# Firearms and Shooting > Projects and Home Builds >  Tikka T3 Magazine Mod

## Beetroot

Anyone with a Tikka who has tried to seat long bullets in their reloads, will have come across the problem that the magazine length is way too short in Tikka mags.
If you shoot a medium sized round it's easy to just buy a mag length bigger and you will have ample room, but if you shoot 223 etc then the feed lips on the mag are too wide, so it's a no go.

There are other modifications for the 223 magazines online, but I didn't like them too much, mostly because they looked ugly with screws in the sides of the magazine and they also don't fix the other problem on the Tikka that single round feeding doesn't really work in the factory magazines.

Recently I was bored at home and was looking into 3d printing stuff and decided I'd try to design a new longer follower that could be 3d printed, that would allow longer bullets and also allow easy single loading of rounds into the rifle. Because the new follower is longer, the back of the magazine needed to be cut out and  a spacer put in there. Hopefully the pictures are in the correct order and show the new follower against the normal one, the spacer that is put in the magazine and then the magazine finally assembled.




The design work was pretty easy, and I found a website online that links you too people that own 3d printers, so had a guy in Auckland print my designs for me.
The hardest part of the project was cutting the back out of the magazine, but with a dremel, chisels and files, it wasn't too bad. The new spacer I designed is quite a tight fit so I'm not sure I'll even bother gluing in in place like originally planed. With the back cut out and the new spacer and follower installed, just need to test it out and do any final trimming of material if the follower hangs up on anything. 

I haven't tested the magazine by shooting the rifle yet, but testing on the couch suggests that the mod works great, the rounds feed well and single loading of rounds into the chamber works too. I have since receiving the 3d prints, re-designed the follower and made a few modifications, and found a different type of 3d printing that will offer a more accurate print and hopefully a nicer finish on the follower.

----------


## bully

The ones on trade me for about $30 including frieght work well too.

----------


## MDub

> The ones on trade me for about $30 including frieght work well too.


Can you link these? I can't find them.

----------


## bully

I'm on a phone.  Search tikka parts or follower. There always there.

----------


## Beetroot

I'm not sure they are on there anymore, used to be someone from Nelson who made Aluminium ones.

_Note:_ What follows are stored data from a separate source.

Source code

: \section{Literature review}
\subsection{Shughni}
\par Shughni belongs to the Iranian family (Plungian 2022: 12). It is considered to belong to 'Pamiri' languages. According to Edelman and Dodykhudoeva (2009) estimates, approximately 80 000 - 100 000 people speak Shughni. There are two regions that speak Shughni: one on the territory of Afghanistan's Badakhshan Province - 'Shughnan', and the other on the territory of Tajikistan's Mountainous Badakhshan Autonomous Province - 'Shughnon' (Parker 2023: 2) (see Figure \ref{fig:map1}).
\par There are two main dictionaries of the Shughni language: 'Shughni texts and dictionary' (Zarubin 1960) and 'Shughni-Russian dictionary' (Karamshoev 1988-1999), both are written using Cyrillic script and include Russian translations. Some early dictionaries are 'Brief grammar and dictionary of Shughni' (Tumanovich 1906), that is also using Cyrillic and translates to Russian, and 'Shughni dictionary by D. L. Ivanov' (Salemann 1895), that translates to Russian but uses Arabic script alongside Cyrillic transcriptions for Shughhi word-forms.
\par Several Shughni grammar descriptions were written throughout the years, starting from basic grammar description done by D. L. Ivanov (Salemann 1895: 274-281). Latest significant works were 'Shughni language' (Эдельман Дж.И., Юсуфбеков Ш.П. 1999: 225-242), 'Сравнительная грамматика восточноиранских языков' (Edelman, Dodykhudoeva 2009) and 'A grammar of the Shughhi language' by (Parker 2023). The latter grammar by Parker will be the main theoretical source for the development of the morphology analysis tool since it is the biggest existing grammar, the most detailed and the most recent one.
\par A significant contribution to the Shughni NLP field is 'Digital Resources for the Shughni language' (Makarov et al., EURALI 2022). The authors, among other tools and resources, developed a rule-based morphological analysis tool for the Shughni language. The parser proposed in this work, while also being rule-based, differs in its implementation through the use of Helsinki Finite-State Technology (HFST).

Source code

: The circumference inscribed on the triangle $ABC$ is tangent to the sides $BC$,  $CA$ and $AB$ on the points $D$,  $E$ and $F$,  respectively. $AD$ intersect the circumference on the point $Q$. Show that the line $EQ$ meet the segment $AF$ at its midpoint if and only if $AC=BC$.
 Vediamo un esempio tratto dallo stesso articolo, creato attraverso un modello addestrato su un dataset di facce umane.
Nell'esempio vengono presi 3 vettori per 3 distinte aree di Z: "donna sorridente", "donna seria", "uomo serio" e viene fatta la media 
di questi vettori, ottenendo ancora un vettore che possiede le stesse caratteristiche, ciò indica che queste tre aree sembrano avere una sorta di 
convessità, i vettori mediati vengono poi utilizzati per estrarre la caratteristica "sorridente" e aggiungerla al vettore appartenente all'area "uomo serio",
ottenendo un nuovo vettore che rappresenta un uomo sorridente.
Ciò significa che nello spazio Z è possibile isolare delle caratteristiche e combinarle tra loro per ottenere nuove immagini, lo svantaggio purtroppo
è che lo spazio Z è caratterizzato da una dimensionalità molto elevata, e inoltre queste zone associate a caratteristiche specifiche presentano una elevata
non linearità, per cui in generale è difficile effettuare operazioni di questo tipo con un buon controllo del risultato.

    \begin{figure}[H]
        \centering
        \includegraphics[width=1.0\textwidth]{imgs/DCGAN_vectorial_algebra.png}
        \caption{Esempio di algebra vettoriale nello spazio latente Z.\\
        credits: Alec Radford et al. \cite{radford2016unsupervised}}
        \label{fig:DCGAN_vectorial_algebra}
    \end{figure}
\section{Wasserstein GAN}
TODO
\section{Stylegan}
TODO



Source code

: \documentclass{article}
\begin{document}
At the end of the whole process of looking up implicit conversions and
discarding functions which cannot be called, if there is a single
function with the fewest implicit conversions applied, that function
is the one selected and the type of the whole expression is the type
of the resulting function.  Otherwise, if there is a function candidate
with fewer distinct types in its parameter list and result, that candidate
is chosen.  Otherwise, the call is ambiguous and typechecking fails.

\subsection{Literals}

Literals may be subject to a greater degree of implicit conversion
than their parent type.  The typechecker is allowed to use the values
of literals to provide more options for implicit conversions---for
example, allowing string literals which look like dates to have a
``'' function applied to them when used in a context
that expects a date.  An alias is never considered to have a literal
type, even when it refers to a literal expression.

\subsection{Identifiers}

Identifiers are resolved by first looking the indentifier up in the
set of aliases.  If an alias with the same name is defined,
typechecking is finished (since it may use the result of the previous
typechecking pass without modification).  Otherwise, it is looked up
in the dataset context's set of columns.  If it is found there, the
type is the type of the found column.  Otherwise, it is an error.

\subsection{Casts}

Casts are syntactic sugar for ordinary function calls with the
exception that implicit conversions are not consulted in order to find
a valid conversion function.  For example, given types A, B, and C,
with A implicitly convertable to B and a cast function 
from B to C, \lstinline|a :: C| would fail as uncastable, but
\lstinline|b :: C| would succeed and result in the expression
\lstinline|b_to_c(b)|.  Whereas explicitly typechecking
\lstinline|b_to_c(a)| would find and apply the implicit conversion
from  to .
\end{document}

Not sure if they are any good for increasing the length of a 223 magazine though, as the follower needs to sit up above the feed lips for single round feeding and the larger follower might not be able to sit high enough. But if you just want to make your rifle single round feed they'd work, if you can still buy them.

----------


## bully

Double post

----------


## bully

My magazine was already lengthened. I asked the guy about getting a longer one than standard. But he was nervous to go by my measurements. He wanted the mag sent to him... yes the alloy ones from Nelson. 
I just got the standard one. It mag feeds well and single shot is fine.

----------


## Beetroot

So had a real life test last week, shot a good 30 rounds out of the modified magazine. 
Had some troubles at first due to having installed the follower spring backwards, but after switching it around it worked great in both single feeding and magazine feeding.
Pretty happy with how it turned out, so am going to order another follower for my other mag.

----------


## Timmay

Is this guy still selling those parts ? I can't seem to find it @bully

----------


## bully

I don't think so. Well he doesn't seem to be on trade me. Pm kiwi Greg, he knows the guy.

----------


## Maca49

Order half a doz I'll take one? Hopefully they ain't moon beams? :Cool:

----------


## Timmay

Anyone seen a T3 .223 mag that looks like this (metal part) it says SM on the top. Also the rifle has a Medium sized bolt stop from factory too, not short!

----------


## 25/08IMP

> Anyone seen a T3 .223 mag that looks like this (metal part) it says SM on the top. Also the rifle has a Medium sized bolt stop from factory too, not short!
> Attachment 62849


Yip mine is the same as that.

Sent from my SM-G900I using Tapatalk

----------


## Friwi

Yes , we got one like that on our gun. I guess they made a metal follower that fits into their short magnum mag. It could be modified by laser cutting and folding a new stainless sheet metal plate and replace the Existing one.

----------


## NZVarminter

have just tried modified the metal insert 223 mag and dont think its going to work. I glued some plastic on the back end to extend the follower, trimmed back the steel insert same amount, but the problem is that  extending the follower and not using a wider Z spring causes the rocking point of the follower to be too far forward, so when you draw the bolt back over the first round, it tips the rim down below the bolt line so it wont pickup when you push the bolt forward.



Have tried re-setting the spring tension, moving thee spring back, adjusting the feed lips but nothing will put enough upward pressure on the rear of the follower.  Those Z springs are the nemesis of mag modifications. Same problem with getting the Br case to feed in Rem 700's. Browning A-bot scissor spring is far superior spring arrangement.

----------


## NZVarminter

ok played a bit more with the spring and have managed to get it to position at the rear of the follower and now seems to feed ok

----------


## bully

So if you take the steel piece out... Are the two parralel plastic sides wider than the original t3 mag? As yours is t3x isn't it?

----------


## puku

> So if you take the steel piece out... Are the two parralel plastic sides wider than the original t3 mag? As yours is t3x isn't it?


I have a t3 in 223 here that has the steel insert. I believe when you take the steel insert out you will have a mag that is basically the same as the 308 family size. But you are obviously missing the correct follower

Sent from my SM-G900F using Tapatalk

----------


## bully

Oh, I see. That's a bugger!

----------